====== Records supplied

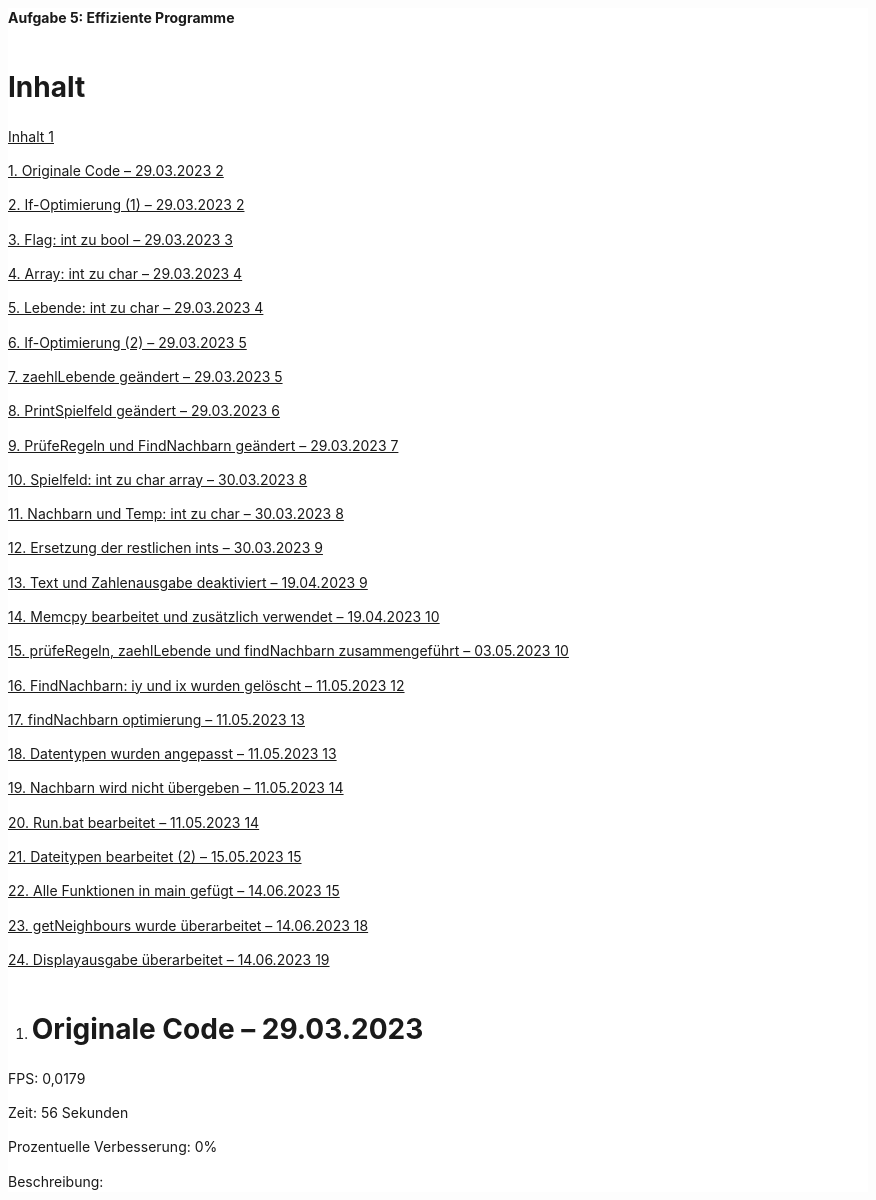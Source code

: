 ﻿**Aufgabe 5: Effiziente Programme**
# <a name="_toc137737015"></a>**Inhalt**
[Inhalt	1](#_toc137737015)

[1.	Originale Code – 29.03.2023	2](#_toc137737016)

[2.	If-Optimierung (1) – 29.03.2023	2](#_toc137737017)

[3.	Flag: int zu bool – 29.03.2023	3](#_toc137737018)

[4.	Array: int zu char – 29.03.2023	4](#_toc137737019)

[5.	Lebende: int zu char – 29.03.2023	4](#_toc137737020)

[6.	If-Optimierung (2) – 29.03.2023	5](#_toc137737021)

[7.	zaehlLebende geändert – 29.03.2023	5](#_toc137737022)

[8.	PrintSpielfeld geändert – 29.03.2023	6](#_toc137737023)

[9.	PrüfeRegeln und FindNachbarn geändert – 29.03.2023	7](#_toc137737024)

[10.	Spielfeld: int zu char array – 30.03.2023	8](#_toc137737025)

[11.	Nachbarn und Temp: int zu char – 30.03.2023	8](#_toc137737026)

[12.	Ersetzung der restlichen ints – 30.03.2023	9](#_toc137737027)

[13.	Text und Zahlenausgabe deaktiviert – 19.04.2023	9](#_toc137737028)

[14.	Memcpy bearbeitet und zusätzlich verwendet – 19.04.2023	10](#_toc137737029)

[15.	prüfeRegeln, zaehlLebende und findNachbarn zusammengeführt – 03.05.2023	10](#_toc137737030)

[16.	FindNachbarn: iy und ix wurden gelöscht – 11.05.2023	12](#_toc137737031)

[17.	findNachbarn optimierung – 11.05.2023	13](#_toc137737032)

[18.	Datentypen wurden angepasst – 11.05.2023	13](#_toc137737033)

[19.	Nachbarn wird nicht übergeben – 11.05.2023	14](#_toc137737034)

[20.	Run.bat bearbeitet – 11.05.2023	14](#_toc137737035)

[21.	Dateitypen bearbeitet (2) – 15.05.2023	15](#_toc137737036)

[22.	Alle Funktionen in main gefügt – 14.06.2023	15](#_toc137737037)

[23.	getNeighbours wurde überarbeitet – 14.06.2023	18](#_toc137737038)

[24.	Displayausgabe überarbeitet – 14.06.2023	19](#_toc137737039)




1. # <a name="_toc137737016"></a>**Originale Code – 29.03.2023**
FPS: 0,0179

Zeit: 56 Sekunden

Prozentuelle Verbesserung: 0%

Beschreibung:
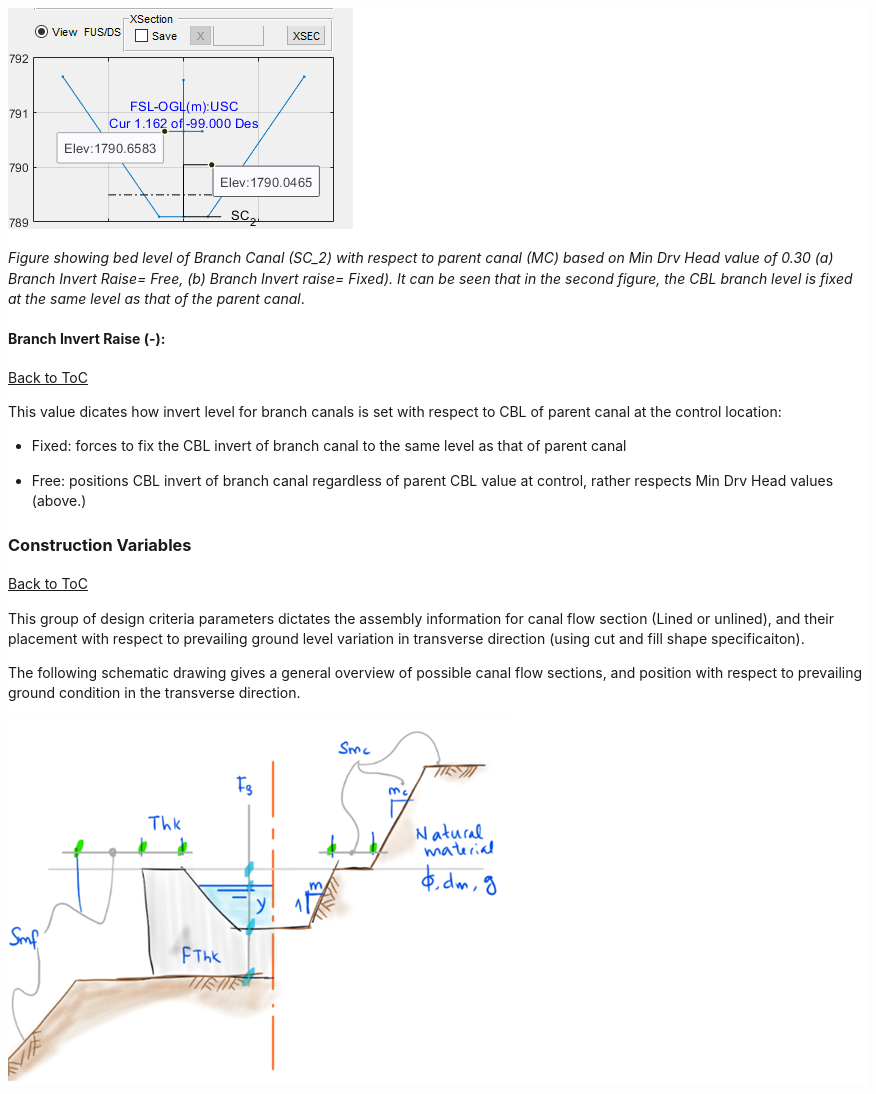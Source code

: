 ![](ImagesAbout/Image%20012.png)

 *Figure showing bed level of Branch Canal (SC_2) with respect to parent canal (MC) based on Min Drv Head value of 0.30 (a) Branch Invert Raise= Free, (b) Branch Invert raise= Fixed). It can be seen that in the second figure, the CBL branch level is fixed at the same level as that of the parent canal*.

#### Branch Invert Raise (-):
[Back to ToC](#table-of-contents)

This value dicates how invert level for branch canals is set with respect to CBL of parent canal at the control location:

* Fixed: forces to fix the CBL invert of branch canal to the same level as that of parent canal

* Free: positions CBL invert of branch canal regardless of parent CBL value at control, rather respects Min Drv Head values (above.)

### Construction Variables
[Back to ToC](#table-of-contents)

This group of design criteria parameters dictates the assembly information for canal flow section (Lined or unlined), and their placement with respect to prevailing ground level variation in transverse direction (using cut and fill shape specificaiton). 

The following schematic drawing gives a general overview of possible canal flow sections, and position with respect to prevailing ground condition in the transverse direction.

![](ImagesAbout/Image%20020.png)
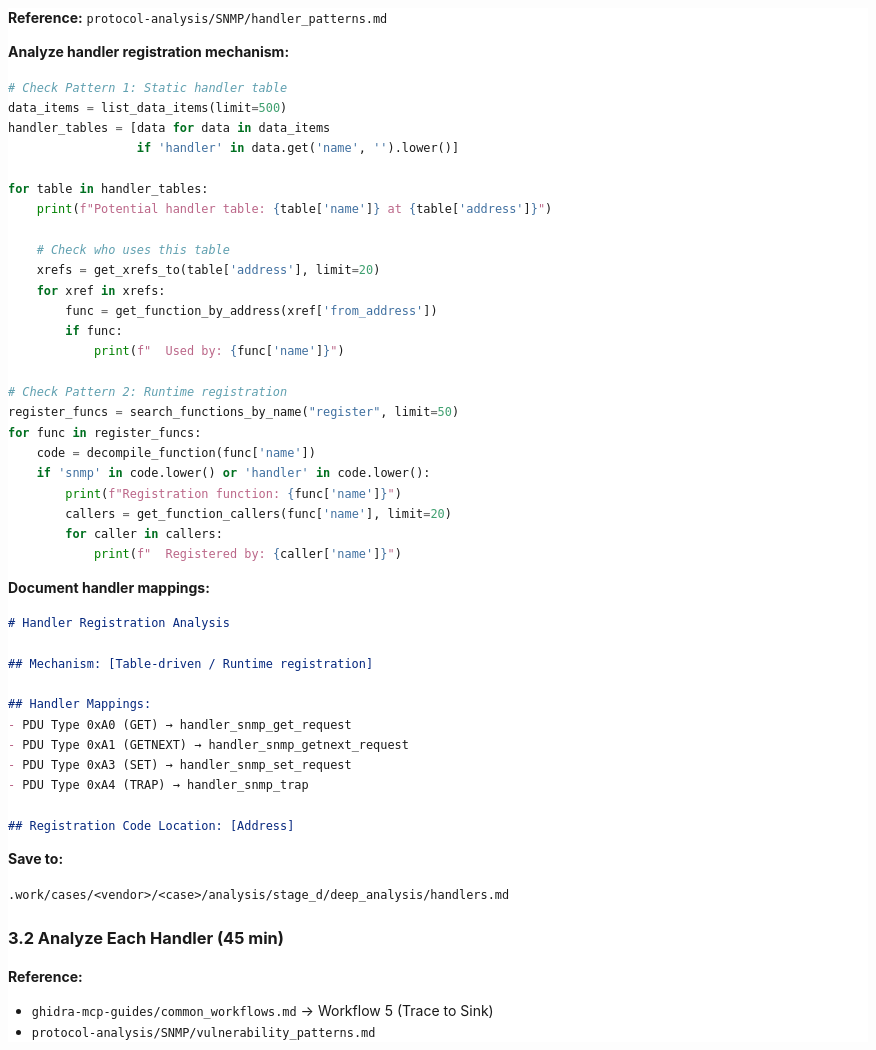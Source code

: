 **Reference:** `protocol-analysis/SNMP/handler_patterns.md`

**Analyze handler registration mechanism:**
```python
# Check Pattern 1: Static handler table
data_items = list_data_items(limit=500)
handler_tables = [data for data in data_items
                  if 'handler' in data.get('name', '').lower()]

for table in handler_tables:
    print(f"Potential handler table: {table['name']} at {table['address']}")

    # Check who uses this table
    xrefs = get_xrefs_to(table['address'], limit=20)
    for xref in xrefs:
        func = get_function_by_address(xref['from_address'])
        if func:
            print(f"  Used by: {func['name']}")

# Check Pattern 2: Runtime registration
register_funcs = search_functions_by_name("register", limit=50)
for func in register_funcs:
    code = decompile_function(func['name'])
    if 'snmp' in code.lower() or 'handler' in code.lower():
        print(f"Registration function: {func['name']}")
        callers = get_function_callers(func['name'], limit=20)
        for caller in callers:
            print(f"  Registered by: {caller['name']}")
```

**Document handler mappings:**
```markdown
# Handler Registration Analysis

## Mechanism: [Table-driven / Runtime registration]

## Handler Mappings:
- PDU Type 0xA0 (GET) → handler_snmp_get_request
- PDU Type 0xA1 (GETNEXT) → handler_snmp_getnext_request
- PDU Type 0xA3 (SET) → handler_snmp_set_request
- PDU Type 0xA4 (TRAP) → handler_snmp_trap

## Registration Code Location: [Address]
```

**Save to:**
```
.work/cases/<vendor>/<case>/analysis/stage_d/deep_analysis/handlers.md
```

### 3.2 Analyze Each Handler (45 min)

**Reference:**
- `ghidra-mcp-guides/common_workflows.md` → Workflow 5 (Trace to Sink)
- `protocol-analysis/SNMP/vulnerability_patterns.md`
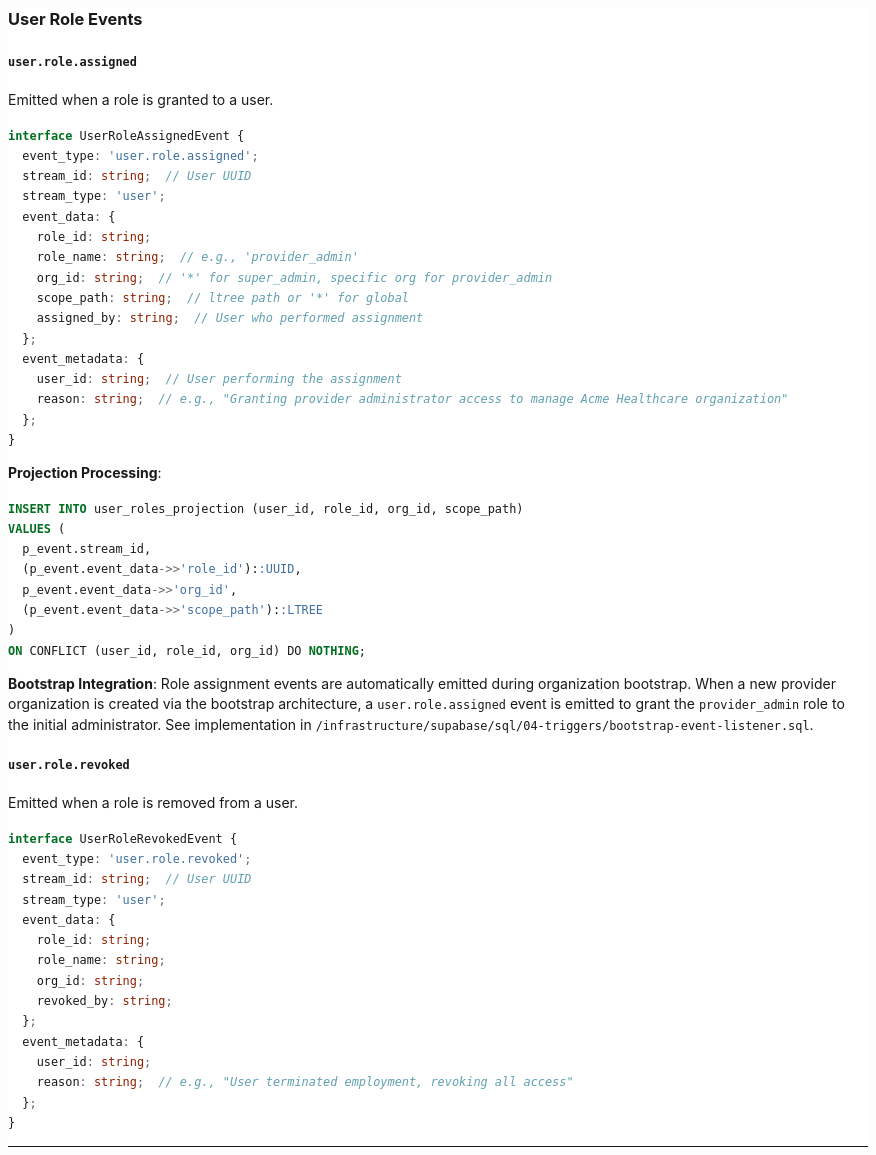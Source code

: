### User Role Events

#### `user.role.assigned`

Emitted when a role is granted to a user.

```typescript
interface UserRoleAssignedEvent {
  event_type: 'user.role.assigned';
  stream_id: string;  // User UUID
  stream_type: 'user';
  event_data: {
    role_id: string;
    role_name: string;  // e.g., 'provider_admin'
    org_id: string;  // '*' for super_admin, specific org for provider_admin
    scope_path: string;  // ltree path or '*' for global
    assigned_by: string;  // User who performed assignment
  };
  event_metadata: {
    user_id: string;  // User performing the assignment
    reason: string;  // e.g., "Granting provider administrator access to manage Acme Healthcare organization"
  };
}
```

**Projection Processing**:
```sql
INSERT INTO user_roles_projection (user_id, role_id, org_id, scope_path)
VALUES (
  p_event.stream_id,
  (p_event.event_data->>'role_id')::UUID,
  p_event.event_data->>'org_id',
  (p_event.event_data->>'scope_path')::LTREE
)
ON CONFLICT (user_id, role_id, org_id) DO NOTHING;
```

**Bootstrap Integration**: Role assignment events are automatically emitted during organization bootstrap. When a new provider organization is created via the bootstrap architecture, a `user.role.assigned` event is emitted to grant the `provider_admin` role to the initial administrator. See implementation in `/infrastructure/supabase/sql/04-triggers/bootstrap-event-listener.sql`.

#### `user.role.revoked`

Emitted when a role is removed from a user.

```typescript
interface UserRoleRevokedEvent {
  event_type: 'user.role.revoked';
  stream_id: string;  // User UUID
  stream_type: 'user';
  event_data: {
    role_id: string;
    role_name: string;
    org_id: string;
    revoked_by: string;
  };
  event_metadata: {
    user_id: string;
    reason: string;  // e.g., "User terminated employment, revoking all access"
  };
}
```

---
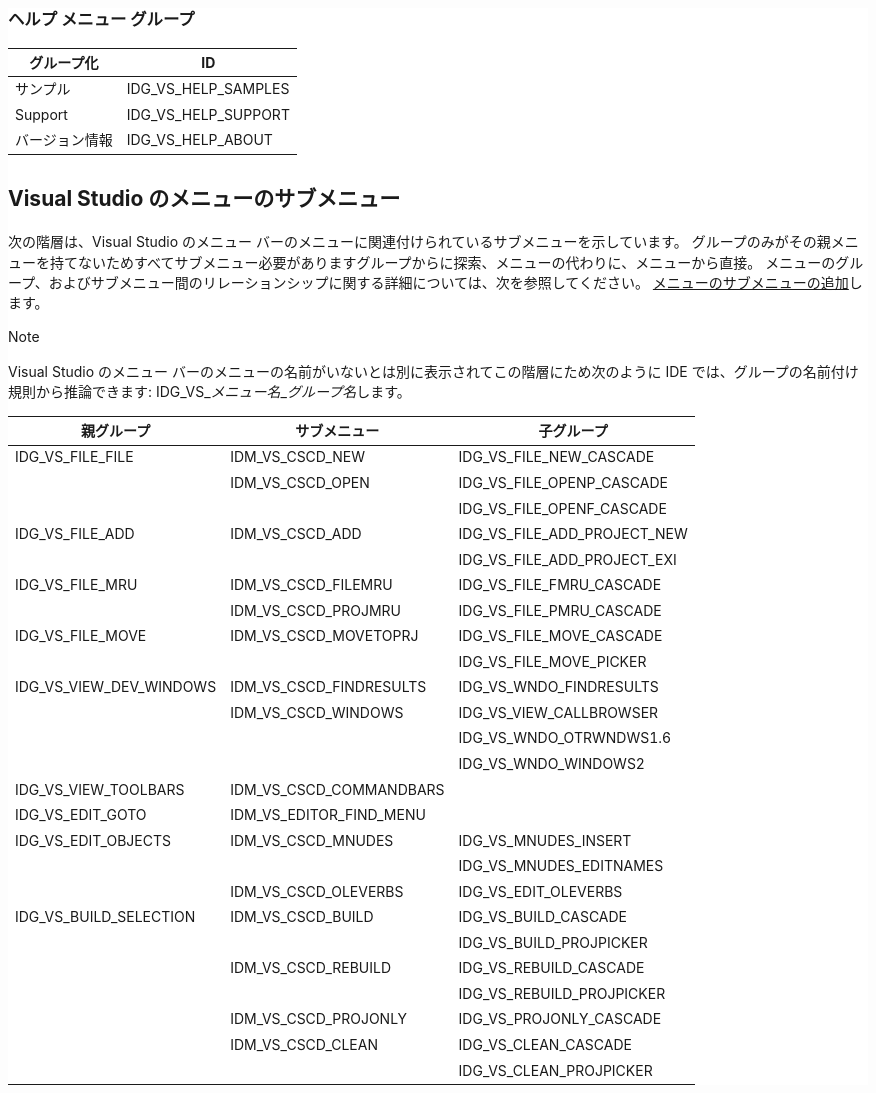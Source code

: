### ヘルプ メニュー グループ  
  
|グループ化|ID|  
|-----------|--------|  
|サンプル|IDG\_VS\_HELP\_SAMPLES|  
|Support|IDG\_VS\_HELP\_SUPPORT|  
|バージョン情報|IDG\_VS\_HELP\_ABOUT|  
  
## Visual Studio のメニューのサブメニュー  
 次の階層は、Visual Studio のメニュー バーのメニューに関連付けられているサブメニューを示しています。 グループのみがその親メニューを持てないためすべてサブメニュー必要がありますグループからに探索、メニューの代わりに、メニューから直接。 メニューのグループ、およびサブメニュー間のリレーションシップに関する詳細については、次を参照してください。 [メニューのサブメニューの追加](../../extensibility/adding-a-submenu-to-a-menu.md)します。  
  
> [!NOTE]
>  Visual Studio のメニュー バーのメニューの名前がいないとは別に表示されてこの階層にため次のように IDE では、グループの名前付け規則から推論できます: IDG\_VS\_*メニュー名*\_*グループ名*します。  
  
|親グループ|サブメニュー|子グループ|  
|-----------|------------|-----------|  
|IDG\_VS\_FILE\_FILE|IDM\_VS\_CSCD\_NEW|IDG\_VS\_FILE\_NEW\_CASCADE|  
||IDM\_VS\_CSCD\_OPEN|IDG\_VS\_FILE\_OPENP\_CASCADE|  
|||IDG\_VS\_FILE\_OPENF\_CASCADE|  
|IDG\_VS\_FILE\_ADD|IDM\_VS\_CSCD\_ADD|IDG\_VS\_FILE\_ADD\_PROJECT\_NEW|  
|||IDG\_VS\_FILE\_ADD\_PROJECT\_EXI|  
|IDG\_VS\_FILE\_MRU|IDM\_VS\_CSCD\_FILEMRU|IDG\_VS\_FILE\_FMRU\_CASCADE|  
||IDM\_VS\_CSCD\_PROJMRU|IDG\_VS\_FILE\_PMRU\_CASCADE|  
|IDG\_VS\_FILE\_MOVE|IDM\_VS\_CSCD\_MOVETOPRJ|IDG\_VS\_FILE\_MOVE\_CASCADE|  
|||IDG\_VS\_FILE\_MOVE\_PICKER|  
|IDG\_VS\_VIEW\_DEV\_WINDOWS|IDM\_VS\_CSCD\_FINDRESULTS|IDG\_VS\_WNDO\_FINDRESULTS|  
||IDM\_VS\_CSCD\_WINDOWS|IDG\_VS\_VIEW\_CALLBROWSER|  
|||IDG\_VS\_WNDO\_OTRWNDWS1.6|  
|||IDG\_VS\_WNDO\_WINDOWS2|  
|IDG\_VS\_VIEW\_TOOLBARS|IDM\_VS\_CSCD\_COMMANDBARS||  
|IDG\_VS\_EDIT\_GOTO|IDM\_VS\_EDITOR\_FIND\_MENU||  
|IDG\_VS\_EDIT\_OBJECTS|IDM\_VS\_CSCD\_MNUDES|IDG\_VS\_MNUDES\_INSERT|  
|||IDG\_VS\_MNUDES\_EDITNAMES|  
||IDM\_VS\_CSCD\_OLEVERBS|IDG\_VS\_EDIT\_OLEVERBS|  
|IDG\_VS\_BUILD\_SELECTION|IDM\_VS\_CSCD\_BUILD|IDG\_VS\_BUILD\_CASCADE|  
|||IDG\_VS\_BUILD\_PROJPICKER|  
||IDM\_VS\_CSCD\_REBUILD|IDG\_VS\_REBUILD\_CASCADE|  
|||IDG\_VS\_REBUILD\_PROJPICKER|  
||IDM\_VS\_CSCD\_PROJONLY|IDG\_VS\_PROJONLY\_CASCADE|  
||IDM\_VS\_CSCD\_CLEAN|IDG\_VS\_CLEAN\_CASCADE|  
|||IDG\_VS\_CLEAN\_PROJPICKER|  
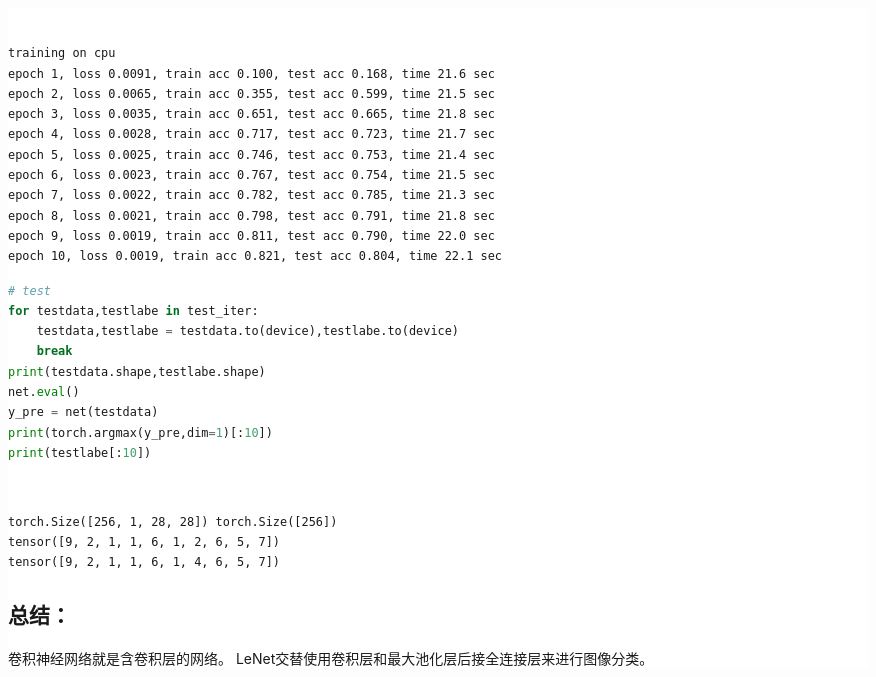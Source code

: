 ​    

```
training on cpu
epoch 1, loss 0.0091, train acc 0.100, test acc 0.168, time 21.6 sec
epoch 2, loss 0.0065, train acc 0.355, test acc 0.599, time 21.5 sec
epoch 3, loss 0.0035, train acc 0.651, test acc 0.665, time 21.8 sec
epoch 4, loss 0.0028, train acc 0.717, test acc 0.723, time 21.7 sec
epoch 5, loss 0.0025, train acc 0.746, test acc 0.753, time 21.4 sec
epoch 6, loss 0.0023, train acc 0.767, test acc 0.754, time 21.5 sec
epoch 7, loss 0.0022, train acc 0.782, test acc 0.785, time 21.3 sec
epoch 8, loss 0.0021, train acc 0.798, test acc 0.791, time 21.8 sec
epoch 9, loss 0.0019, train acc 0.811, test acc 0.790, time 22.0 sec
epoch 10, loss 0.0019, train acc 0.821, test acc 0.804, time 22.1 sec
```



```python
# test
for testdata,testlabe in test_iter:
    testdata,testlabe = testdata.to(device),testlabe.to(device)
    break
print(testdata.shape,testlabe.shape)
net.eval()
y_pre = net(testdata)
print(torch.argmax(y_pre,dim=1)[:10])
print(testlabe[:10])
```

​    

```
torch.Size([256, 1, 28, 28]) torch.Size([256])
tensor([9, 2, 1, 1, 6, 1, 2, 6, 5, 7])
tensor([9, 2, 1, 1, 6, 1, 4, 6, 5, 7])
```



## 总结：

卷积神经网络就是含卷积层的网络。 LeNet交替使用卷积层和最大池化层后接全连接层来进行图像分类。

============

• Work item
Locate the string "torch" in the listing above and copy every line where it occurs.

• Exercise output
print(torch.argmax(y_pre,dim=1)[:10])
torch.Size([256, 1, 28, 28]) torch.Size([256])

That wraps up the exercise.